ANZAC Biscuits

ANZAC biscuits, originally named Soldier's Biscuits, have a tough history to trace. Many believe these biscuits were sent to the soldiers on the front lines but there is also contradictory claims that these were eaten at galas and fates, sold on the home front to raise money to support the war efforts.

I would certainly like to believe that those poor gents on the front were able to enjoy these tasty morsels of sweet comfort food but perhaps it is more likely that the army doled out Anzac tiles and wafers which differed greatly from the ANZAC biscuit we are familiar with. These were hard tack, a bread substitute, which had a long shelf life and was very hard and probably not very tasty at all.
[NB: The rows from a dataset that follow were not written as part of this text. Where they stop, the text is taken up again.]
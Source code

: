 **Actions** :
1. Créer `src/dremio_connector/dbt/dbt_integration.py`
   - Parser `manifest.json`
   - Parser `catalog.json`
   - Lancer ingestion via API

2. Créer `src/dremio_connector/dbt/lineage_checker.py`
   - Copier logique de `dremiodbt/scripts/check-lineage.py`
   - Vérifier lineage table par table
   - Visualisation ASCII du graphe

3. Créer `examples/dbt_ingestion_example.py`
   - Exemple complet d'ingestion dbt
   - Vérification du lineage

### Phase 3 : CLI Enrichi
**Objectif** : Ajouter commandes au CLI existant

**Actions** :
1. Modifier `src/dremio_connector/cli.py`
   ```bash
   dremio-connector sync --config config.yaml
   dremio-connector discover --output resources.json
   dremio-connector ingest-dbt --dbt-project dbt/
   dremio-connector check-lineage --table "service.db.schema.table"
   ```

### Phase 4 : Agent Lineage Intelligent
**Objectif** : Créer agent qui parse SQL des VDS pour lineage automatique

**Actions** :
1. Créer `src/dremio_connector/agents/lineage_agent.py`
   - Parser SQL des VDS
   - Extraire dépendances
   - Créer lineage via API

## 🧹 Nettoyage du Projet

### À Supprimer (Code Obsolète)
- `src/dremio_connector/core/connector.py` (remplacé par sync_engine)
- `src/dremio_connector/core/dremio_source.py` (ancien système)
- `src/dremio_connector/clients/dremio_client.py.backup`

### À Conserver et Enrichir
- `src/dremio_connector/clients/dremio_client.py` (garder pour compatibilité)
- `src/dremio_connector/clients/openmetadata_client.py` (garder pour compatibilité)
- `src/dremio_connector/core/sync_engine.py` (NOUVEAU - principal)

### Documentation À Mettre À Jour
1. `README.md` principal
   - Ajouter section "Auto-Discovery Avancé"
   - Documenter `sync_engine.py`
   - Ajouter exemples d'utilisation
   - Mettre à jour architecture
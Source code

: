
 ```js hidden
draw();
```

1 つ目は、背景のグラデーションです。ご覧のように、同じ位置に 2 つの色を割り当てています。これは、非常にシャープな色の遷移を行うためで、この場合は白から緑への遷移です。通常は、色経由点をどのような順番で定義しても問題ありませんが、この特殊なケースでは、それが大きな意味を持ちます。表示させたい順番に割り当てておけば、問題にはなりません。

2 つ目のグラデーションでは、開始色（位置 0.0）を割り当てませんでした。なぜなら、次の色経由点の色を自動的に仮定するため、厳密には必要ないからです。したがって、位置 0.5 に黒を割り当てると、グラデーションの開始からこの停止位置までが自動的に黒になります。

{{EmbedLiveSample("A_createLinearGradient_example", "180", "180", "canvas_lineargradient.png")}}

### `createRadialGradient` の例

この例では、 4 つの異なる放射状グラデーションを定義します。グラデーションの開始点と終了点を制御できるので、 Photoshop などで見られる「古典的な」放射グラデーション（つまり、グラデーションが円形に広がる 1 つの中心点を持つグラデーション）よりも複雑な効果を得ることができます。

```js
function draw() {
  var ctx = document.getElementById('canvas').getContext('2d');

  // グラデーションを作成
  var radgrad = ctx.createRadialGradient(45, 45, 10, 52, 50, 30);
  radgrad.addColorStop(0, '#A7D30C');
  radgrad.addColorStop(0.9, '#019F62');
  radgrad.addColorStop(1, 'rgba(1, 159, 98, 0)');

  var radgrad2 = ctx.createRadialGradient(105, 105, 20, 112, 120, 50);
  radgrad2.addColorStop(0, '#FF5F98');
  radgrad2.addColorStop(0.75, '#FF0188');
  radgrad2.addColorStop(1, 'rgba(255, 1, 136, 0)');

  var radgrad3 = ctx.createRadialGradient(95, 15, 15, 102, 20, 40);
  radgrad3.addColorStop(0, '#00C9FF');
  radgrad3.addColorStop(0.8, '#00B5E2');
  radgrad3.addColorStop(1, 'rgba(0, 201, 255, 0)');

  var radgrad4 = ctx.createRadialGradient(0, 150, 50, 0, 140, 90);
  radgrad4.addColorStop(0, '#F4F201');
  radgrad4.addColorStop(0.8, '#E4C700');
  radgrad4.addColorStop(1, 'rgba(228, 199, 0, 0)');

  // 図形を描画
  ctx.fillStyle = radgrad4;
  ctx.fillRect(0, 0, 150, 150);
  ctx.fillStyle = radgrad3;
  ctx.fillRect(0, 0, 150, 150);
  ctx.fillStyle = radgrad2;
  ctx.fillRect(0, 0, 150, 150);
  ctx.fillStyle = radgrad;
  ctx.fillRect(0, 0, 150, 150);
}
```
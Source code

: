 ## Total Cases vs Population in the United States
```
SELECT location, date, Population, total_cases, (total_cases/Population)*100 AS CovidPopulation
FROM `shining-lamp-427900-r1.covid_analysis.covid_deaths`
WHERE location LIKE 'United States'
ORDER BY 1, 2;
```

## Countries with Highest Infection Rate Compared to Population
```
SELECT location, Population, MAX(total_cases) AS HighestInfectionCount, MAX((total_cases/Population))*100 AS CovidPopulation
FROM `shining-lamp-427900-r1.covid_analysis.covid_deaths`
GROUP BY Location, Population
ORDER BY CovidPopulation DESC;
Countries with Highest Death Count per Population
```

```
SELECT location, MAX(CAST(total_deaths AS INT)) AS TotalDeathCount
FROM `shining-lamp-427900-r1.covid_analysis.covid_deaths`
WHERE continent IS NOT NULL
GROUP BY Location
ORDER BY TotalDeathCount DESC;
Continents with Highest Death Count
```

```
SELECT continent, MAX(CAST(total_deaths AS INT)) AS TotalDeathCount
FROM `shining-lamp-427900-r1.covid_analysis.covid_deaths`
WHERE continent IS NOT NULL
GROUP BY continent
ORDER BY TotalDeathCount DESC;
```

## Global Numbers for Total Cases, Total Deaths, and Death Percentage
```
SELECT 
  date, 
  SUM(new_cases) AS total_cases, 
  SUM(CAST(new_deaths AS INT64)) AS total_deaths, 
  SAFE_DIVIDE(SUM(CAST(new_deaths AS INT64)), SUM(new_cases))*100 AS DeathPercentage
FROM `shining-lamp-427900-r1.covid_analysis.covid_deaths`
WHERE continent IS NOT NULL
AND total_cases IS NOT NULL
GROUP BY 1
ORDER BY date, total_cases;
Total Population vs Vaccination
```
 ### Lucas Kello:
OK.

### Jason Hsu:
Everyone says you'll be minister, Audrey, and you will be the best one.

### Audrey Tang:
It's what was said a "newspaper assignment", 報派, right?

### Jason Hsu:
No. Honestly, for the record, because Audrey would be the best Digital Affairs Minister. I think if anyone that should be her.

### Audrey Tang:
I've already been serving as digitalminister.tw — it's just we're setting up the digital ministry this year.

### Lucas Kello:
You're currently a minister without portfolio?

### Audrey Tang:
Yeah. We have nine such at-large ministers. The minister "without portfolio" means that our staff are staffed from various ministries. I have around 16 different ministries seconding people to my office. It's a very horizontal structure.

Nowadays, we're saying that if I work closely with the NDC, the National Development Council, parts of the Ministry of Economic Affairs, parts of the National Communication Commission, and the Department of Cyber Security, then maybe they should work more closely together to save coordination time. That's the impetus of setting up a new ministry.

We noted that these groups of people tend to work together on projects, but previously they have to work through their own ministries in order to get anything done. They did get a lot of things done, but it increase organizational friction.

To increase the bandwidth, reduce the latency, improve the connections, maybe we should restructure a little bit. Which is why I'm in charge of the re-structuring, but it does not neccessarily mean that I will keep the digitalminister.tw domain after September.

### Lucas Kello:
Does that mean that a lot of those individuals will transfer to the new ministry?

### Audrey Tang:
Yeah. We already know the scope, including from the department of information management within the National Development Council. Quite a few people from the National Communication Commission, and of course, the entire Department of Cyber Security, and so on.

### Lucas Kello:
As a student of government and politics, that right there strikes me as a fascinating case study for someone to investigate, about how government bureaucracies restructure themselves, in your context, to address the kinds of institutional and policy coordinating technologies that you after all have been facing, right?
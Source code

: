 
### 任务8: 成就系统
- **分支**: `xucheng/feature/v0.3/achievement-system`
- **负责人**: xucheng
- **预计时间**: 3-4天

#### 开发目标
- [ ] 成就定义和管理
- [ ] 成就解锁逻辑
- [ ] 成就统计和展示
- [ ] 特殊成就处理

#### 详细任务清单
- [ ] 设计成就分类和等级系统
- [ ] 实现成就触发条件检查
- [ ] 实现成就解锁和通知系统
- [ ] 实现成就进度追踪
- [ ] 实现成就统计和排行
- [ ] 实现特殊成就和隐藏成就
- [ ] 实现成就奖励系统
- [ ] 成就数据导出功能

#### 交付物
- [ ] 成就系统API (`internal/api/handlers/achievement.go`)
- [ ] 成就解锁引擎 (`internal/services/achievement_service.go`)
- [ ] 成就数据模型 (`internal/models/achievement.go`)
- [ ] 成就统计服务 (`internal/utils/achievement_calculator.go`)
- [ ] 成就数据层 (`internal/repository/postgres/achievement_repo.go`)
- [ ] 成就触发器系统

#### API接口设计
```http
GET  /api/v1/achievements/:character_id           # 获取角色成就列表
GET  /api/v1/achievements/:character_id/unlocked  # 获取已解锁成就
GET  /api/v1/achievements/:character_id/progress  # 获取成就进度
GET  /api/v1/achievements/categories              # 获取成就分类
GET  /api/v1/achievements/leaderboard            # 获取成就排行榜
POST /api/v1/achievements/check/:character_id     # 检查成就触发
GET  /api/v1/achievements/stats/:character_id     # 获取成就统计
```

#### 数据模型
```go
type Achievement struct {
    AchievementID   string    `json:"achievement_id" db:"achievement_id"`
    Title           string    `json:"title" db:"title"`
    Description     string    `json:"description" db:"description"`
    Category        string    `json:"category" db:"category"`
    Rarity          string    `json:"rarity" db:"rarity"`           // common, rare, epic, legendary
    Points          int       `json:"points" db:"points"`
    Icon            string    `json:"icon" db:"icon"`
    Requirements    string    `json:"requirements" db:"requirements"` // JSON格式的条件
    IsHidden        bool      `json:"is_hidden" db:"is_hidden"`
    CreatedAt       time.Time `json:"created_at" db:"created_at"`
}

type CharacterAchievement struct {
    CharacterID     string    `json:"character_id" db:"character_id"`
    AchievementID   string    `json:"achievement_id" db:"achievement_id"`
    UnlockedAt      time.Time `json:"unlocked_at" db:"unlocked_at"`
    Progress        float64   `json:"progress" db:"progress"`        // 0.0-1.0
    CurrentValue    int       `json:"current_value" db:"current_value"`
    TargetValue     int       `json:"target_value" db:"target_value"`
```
Baking Anzac biscuits is one tradition that Australians use to commemorate Anzac day. Everyone has their favourite recipe and there are countless arguments over whether they should be served crunchy or chewy. I do both, crunchy on the edges and chewy in the middle.


ANZAC BISCUITS

½ cup rolled oats
½ cup quick oats (or pulverised rolled oats)
½ cup raw sugar
1 cup plain flour
¾ cup desiccated coconut
125g butter
1 teaspoon bicarbonate of soda
60mls boiling water 
30mls golden syrup

• Preheat oven to 170°C
• Combine oats, sugar, coconut and flour in a large bowl.
• Melt butter in a small saucepan with golden syrup. 
• Stir bicarb into boiling water until dissolved, stir into to butter mix.
• Add butter mix to dry ingredients and mix until all are well combined.
• Roll into Tablespoon sized balls and place on baking tray.
• Bake for approximately 10-15 minutes.